Computer files can be restored in the event of a crash, but it will cost you hundreds or even thousands of dollars. In the meantime, you will be without essential data. If you diligently backup your system and store the backups off-site, you're in good shape. But most of us never do--until it's too late.


What to Backup

The good news is that you don't need to copy every file on your hard drive. These days, that would entail many gigabytes of data. You only have to backup your own data files, such as word processing documents, spreadsheets, e-mail, digital photos, graphics, video, music, etc. Basically, any files you've created, downloaded or that were sent to you. You probably already have copies on CD-ROMs or DVDs of your programs--Microsoft Office applications, games and such. In the event that your computer crashes, you can use those to restore the programs, or in many cases, you can download replacement programs from the Internet.


How to Backup Files

There is a variety of ways to backup your files. You can use removable media like CD-ROMs, DVDs, data tapes or external hard drives. Recordable media cost little and also provide an excellent way to share data with friends and colleagues. CD-ROMs hold 650 Mb and DVDs store 4.7 gigabytes. You can now buy external drives that store as much as 750 gigabytes of data--an excellent way to safeguard your growing music and video collection.

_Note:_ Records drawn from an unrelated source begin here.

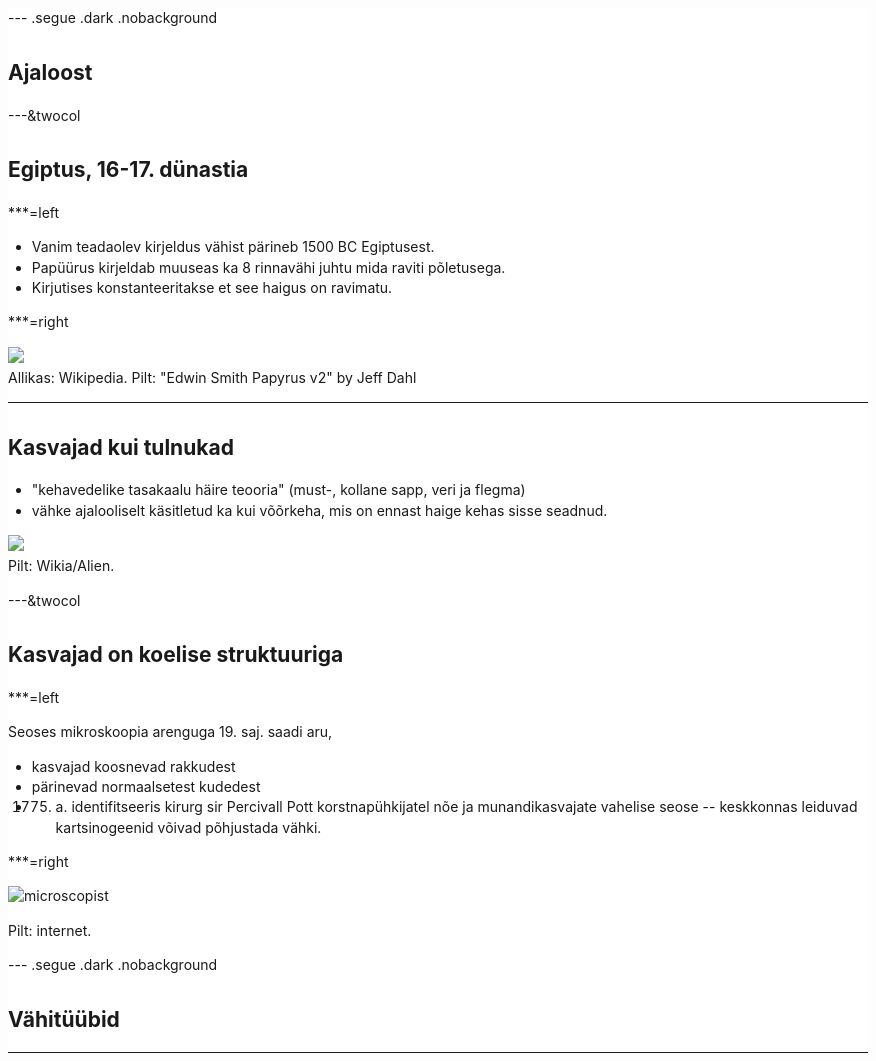 --- .segue .dark .nobackground

## Ajaloost


---&twocol
## Egiptus, 16-17. dünastia

***=left

- Vanim teadaolev kirjeldus vähist pärineb 1500 BC Egiptusest. 
- Papüürus kirjeldab muuseas ka 8 rinnavähi juhtu mida raviti põletusega. 
- Kirjutises konstanteeritakse et see haigus on ravimatu.

***=right

<img src="https://upload.wikimedia.org/wikipedia/commons/thumb/b/b4/Edwin_Smith_Papyrus_v2.jpg/1280px-Edwin_Smith_Papyrus_v2.jpg" style="width:420px">

<footer class="source">Allikas: Wikipedia. Pilt: "Edwin Smith Papyrus v2" by Jeff Dahl
</footer>

---
## Kasvajad kui tulnukad

- "kehavedelike tasakaalu häire teooria" (must-, kollane sapp, veri ja flegma) 
- vähke ajalooliselt käsitletud ka kui võõrkeha, mis on ennast haige kehas sisse seadnud.

<img src="http://vignette3.wikia.nocookie.net/avp/images/4/46/ALIEN_chestburster1280.jpg/revision/latest?cb=20140123001323" style="width:300px">

<footer class="source">Pilt: Wikia/Alien.
</footer>

---&twocol
## Kasvajad on koelise struktuuriga

***=left

Seoses mikroskoopia arenguga 19. saj. saadi aru, 
- kasvajad koosnevad rakkudest 
- pärinevad normaalsetest kudedest
- 1775. a. identifitseeris kirurg sir Percivall Pott korstnapühkijatel nõe ja munandikasvajate vahelise seose -- keskkonnas leiduvad kartsinogeenid võivad põhjustada vähki.

***=right

![microscopist](https://encrypted-tbn1.gstatic.com/images?q=tbn:ANd9GcRJfwOppv_7oHAerDTw5UqxeJwsVWOkXH_DS2wIdaA98B7QWn36)

<footer class="source">Pilt: internet.
</footer>

--- .segue .dark .nobackground

## Vähitüübid

---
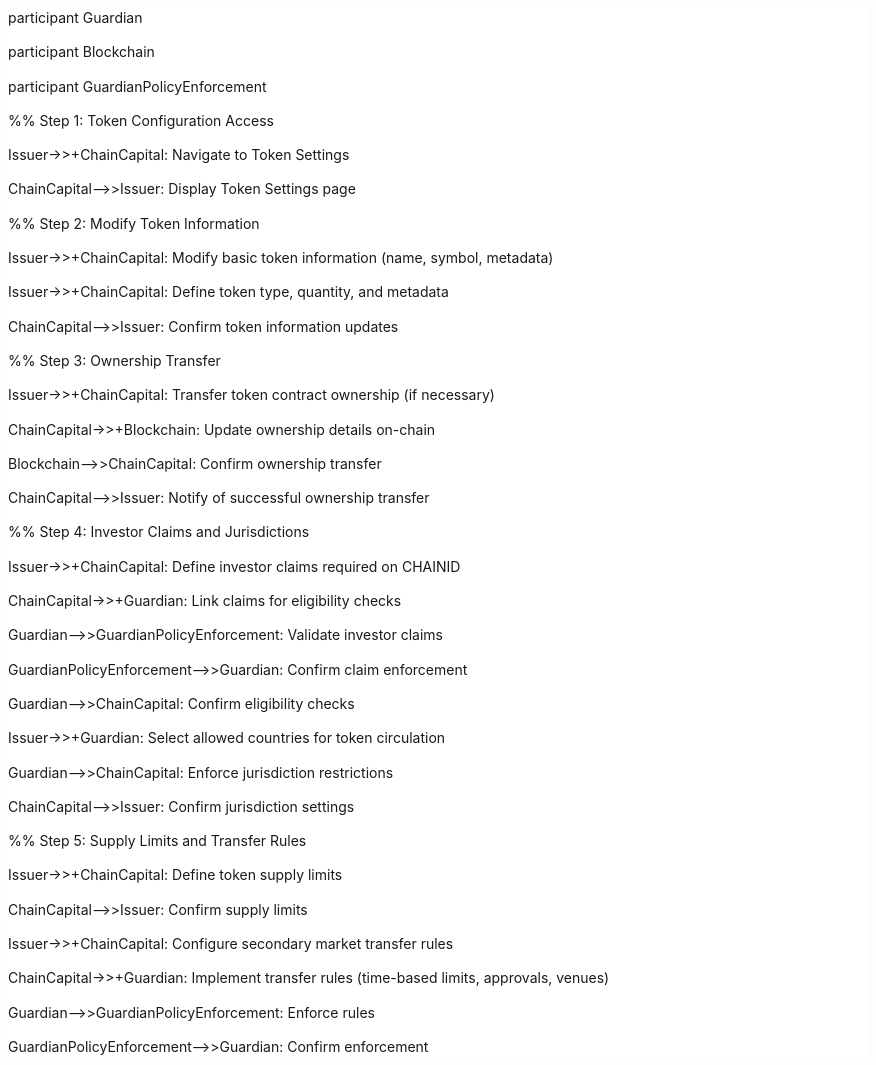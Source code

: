 participant Guardian

participant Blockchain

participant GuardianPolicyEnforcement

%% Step 1: Token Configuration Access

Issuer-\>\>+ChainCapital: Navigate to Token Settings

ChainCapital\--\>\>Issuer: Display Token Settings page

%% Step 2: Modify Token Information

Issuer-\>\>+ChainCapital: Modify basic token information (name, symbol,
metadata)

Issuer-\>\>+ChainCapital: Define token type, quantity, and metadata

ChainCapital\--\>\>Issuer: Confirm token information updates

%% Step 3: Ownership Transfer

Issuer-\>\>+ChainCapital: Transfer token contract ownership (if
necessary)

ChainCapital-\>\>+Blockchain: Update ownership details on-chain

Blockchain\--\>\>ChainCapital: Confirm ownership transfer

ChainCapital\--\>\>Issuer: Notify of successful ownership transfer

%% Step 4: Investor Claims and Jurisdictions

Issuer-\>\>+ChainCapital: Define investor claims required on CHAINID

ChainCapital-\>\>+Guardian: Link claims for eligibility checks

Guardian\--\>\>GuardianPolicyEnforcement: Validate investor claims

GuardianPolicyEnforcement\--\>\>Guardian: Confirm claim enforcement

Guardian\--\>\>ChainCapital: Confirm eligibility checks

Issuer-\>\>+Guardian: Select allowed countries for token circulation

Guardian\--\>\>ChainCapital: Enforce jurisdiction restrictions

ChainCapital\--\>\>Issuer: Confirm jurisdiction settings

%% Step 5: Supply Limits and Transfer Rules

Issuer-\>\>+ChainCapital: Define token supply limits

ChainCapital\--\>\>Issuer: Confirm supply limits

Issuer-\>\>+ChainCapital: Configure secondary market transfer rules

ChainCapital-\>\>+Guardian: Implement transfer rules (time-based limits,
approvals, venues)

Guardian\--\>\>GuardianPolicyEnforcement: Enforce rules

GuardianPolicyEnforcement\--\>\>Guardian: Confirm enforcement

To backup your files, first insert the storage medium in the drive. (If you use an external hard drive, then it should appear with a letter designation in Windows Explorer.) If you use Windows, launch Windows Explorer. You'll find it in the Programs folder under the Start menu.

Now locate the files you want to copy. Place your mouse pointer on the folder or file, hold down the left mouse button, then drag it to the appropriate drive. Copying files can take a while depending on how many you have and the speed of your system.

After you've backed up all the files, open a few to make sure they copied correctly. Now remove the disk, label and date it. Finally, store your backups in a secure place, preferably off-site.


Online Storage

You can also backup your files by uploading them to a remote server. There are a number of services out there. Some will give some free space and more space for a fee. Do your home work. We don't recommend any service over another, but don't rely on this as your only backup.

After you register, select the files you want to backup from your hard drive, then upload them. There are Windows software programs that schedules your backups automatically. What could be easier?

An advantage of storing your files online is that you can access them from any computer by logging onto the Internet. 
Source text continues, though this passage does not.